I'm not sure what Music.app is not enough with modern iPhones. I sync my iPod Classic directly with Music.app on my Monterey M1 Mac Studio and it works great.
I have a single music library, not managed by any apps... just one named folder per artist, with one named subfolders per album. I do not stream music. I own all of my music outright. That way, my music isn't hostage to any streaming services whims. The music is also all DRM free (this took a little work to accomplish) and will play on any Mac.
I then just told Music.app on my Monterey M1 Mac Studio to import the top level folder and the rest happened pretty automatically. It absorbed the entire folder hierarchy and did the right things with it. I then did the same thing with my painstakingly developed playlists... I exported them from an older Mac and imported them in Music.app. Worked like a charm.

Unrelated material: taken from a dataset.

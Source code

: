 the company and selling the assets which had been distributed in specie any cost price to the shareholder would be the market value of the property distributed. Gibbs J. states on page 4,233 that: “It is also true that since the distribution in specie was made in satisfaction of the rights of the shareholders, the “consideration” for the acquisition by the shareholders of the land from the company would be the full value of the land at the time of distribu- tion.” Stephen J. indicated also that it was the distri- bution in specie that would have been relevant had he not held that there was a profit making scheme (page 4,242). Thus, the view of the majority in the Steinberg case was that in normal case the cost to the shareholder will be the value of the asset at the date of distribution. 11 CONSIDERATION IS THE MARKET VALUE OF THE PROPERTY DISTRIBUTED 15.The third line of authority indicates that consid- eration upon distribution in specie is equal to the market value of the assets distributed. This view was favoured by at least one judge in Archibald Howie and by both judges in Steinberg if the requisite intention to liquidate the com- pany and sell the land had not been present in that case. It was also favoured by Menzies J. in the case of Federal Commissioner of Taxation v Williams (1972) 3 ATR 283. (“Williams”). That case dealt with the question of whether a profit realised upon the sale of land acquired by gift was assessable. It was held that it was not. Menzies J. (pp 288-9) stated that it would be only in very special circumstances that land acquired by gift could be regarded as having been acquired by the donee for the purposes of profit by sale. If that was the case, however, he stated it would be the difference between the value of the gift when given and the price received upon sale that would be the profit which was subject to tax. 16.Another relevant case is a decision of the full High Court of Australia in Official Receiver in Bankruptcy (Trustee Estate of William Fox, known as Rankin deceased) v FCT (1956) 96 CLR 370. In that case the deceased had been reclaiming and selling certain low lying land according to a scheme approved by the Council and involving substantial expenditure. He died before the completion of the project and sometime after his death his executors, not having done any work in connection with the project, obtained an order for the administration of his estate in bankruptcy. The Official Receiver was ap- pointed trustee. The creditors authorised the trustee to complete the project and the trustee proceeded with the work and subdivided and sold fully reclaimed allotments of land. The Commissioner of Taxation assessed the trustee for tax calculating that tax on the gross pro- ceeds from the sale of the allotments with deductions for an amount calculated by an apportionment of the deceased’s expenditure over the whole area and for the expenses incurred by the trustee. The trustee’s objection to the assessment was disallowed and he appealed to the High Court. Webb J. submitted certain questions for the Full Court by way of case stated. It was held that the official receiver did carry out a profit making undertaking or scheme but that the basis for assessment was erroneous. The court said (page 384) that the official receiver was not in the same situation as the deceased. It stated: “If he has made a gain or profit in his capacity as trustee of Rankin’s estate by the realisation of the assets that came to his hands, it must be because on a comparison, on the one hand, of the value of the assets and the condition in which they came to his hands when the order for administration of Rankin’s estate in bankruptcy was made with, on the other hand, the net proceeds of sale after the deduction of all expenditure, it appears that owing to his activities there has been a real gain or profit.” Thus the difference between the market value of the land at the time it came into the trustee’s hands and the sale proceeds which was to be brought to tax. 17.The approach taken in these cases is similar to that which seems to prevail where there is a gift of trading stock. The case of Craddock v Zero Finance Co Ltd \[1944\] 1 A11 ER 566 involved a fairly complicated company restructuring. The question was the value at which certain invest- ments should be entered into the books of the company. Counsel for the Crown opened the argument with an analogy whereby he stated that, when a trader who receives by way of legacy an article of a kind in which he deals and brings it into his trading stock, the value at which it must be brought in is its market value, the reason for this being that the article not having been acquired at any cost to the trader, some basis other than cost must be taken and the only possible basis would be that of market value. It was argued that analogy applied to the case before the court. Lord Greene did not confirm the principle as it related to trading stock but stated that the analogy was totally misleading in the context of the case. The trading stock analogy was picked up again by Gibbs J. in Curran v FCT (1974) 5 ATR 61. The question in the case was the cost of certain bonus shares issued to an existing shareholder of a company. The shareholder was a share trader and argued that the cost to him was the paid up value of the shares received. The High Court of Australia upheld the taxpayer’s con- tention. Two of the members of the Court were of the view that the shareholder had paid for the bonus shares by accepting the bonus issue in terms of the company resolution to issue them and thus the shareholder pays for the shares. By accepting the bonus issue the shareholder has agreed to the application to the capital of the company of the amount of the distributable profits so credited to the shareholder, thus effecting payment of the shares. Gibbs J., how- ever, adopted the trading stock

That said, while I can manage all of my music and playlists via Music.app, I cannot sync any of my older iPhones and iPods to it - just my iPod Classic. For my older devices, I sync them to the native iTunes on my Power Mac G5 Dual running Sorbet Leopard. That G5 had the same music folder set on it that I put on my Monterey Mac Studio and I imported it into iTunes the same way. From my G5 then, I manage my older iPods and iPhones.
By the way, I followed the same approach on my Sonoma M3 MBP and it worked well too.